Par-delà les polémiques, les avis tranchés des pros comme les antis et les débats enflammés provoqués, il est certain d’affirmer que les actions de l’administration Trump ont ou auront un impact pour de nombreuses personnes, organisations et juridictions.
Parmi la centaine de décrets signés par le président, il y en a un qui n’a pas manqué de faire réagir dans les sphères de la conformité mondiale : la suspension de la FCPA (Foreign Corrupt Practices Act).
Dès février 2025 et pour une durée de 180 jours, cette directive est mise en pause.

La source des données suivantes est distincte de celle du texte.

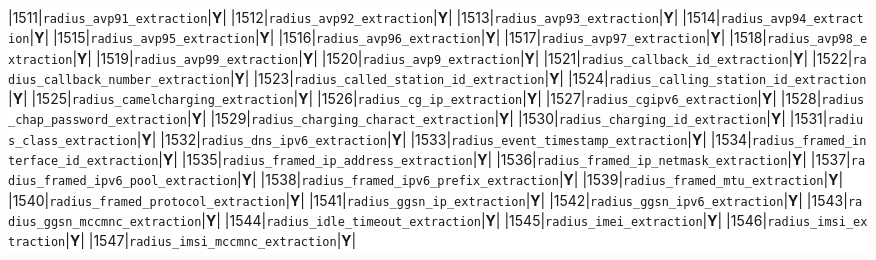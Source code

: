 |1511|`radius_avp91_extraction`|**Y**|
|1512|`radius_avp92_extraction`|**Y**|
|1513|`radius_avp93_extraction`|**Y**|
|1514|`radius_avp94_extraction`|**Y**|
|1515|`radius_avp95_extraction`|**Y**|
|1516|`radius_avp96_extraction`|**Y**|
|1517|`radius_avp97_extraction`|**Y**|
|1518|`radius_avp98_extraction`|**Y**|
|1519|`radius_avp99_extraction`|**Y**|
|1520|`radius_avp9_extraction`|**Y**|
|1521|`radius_callback_id_extraction`|**Y**|
|1522|`radius_callback_number_extraction`|**Y**|
|1523|`radius_called_station_id_extraction`|**Y**|
|1524|`radius_calling_station_id_extraction`|**Y**|
|1525|`radius_camelcharging_extraction`|**Y**|
|1526|`radius_cg_ip_extraction`|**Y**|
|1527|`radius_cgipv6_extraction`|**Y**|
|1528|`radius_chap_password_extraction`|**Y**|
|1529|`radius_charging_charact_extraction`|**Y**|
|1530|`radius_charging_id_extraction`|**Y**|
|1531|`radius_class_extraction`|**Y**|
|1532|`radius_dns_ipv6_extraction`|**Y**|
|1533|`radius_event_timestamp_extraction`|**Y**|
|1534|`radius_framed_interface_id_extraction`|**Y**|
|1535|`radius_framed_ip_address_extraction`|**Y**|
|1536|`radius_framed_ip_netmask_extraction`|**Y**|
|1537|`radius_framed_ipv6_pool_extraction`|**Y**|
|1538|`radius_framed_ipv6_prefix_extraction`|**Y**|
|1539|`radius_framed_mtu_extraction`|**Y**|
|1540|`radius_framed_protocol_extraction`|**Y**|
|1541|`radius_ggsn_ip_extraction`|**Y**|
|1542|`radius_ggsn_ipv6_extraction`|**Y**|
|1543|`radius_ggsn_mccmnc_extraction`|**Y**|
|1544|`radius_idle_timeout_extraction`|**Y**|
|1545|`radius_imei_extraction`|**Y**|
|1546|`radius_imsi_extraction`|**Y**|
|1547|`radius_imsi_mccmnc_extraction`|**Y**|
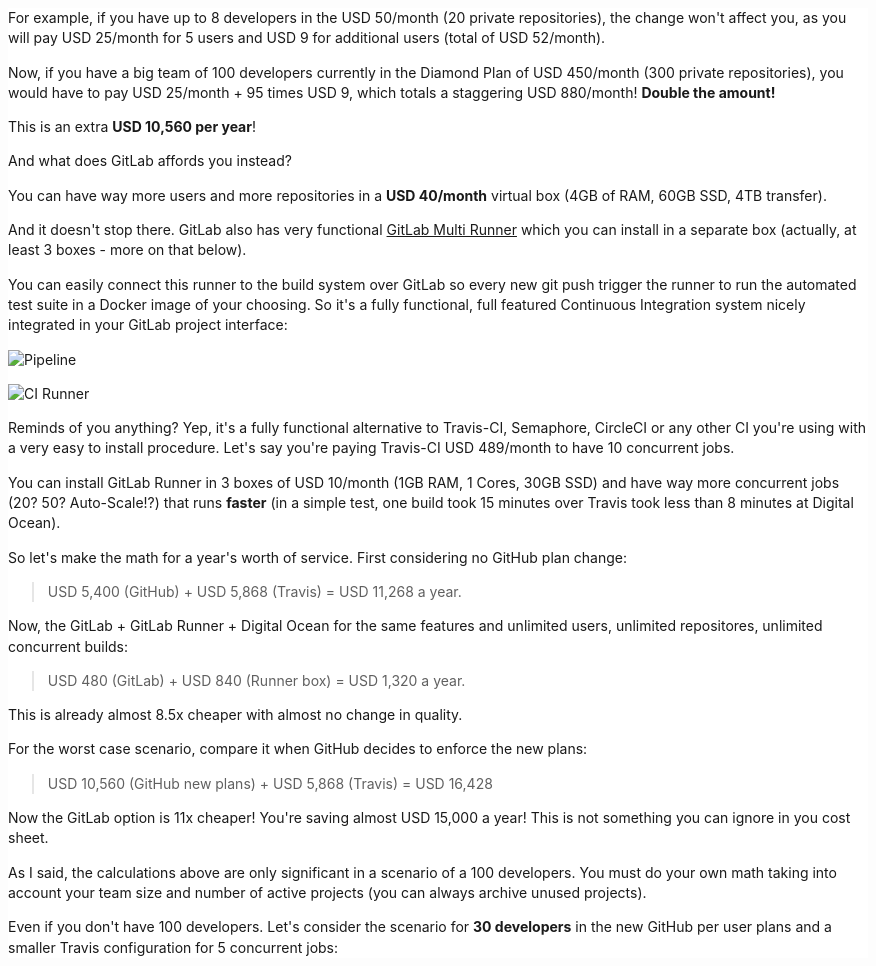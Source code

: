 For example, if you have up to 8 developers in the USD 50/month (20 private repositories), the change won't affect you, as you will pay USD 25/month for 5 users and USD 9 for additional users (total of USD 52/month).

Now, if you have a big team of 100 developers currently in the Diamond Plan of USD 450/month (300 private repositories), you would have to pay USD 25/month + 95 times USD 9, which totals a staggering USD 880/month! **Double the amount!**

This is an extra **USD 10,560 per year**!

And what does GitLab affords you instead?

You can have way more users and more repositories in a **USD 40/month** virtual box (4GB of RAM, 60GB SSD, 4TB transfer).

And it doesn't stop there. GitLab also has very functional [GitLab Multi Runner](https://gitlab.com/gitlab-org/gitlab-ci-multi-runner) which you can install in a separate box (actually, at least 3 boxes - more on that below).

You can easily connect this runner to the build system over GitLab so every new git push trigger the runner to run the automated test suite in a Docker image of your choosing. So it's a fully functional, full featured Continuous Integration system nicely integrated in your GitLab project interface:

![Pipeline](https://akitaonrails.s3.amazonaws.com/assets/image_asset/image/546/big_Pipelines___cm42-archived___PremiosOnline___GitLab.png)

![CI Runner](https://akitaonrails.s3.amazonaws.com/assets/image_asset/image/547/big_test___144____Builds___cm42-archived___PremiosOnline___GitLab.png)

Reminds of you anything? Yep, it's a fully functional alternative to Travis-CI, Semaphore, CircleCI or any other CI you're using with a very easy to install procedure. Let's say you're paying Travis-CI USD 489/month to have 10 concurrent jobs.

You can install GitLab Runner in 3 boxes of USD 10/month (1GB RAM, 1 Cores, 30GB SSD) and have way more concurrent jobs (20? 50? Auto-Scale!?) that runs **faster** (in a simple test, one build took 15 minutes over Travis took less than 8 minutes at Digital Ocean).

So let's make the math for a year's worth of service. First considering no GitHub plan change:

> USD 5,400 (GitHub) + USD 5,868 (Travis) = USD 11,268 a year.

Now, the GitLab + GitLab Runner + Digital Ocean for the same features and unlimited users, unlimited repositores, unlimited concurrent builds:

> USD 480 (GitLab) + USD 840 (Runner box) = USD 1,320 a year.

This is already almost 8.5x cheaper with almost no change in quality.

For the worst case scenario, compare it when GitHub decides to enforce the new plans:

> USD 10,560 (GitHub new plans) + USD 5,868 (Travis) = USD 16,428

Now the GitLab option is 11x cheaper! You're saving almost USD 15,000 a year! This is not something you can ignore in you cost sheet.

As I said, the calculations above are only significant in a scenario of a 100 developers. You must do your own math taking into account your team size and number of active projects (you can always archive unused projects).

Even if you don't have 100 developers. Let's consider the scenario for **30 developers** in the new GitHub per user plans and a smaller Travis configuration for 5 concurrent jobs:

Cette décision introduit une période d’incertitude qui pourrait impacter l’application de la loi Sapin II en France et la conformité en général.
Historique et importance de la FCPA
Il va de soi que la Foreign Corrupt Practices Act a contribué à façonner la lutte contre la corruption dans le reste du monde et plus particulièrement au sein de l’Union Européenne.
Par sa longévité dans un premier temps, avec son application effective depuis 1977 sous la gouvernance de Jimmy Carter.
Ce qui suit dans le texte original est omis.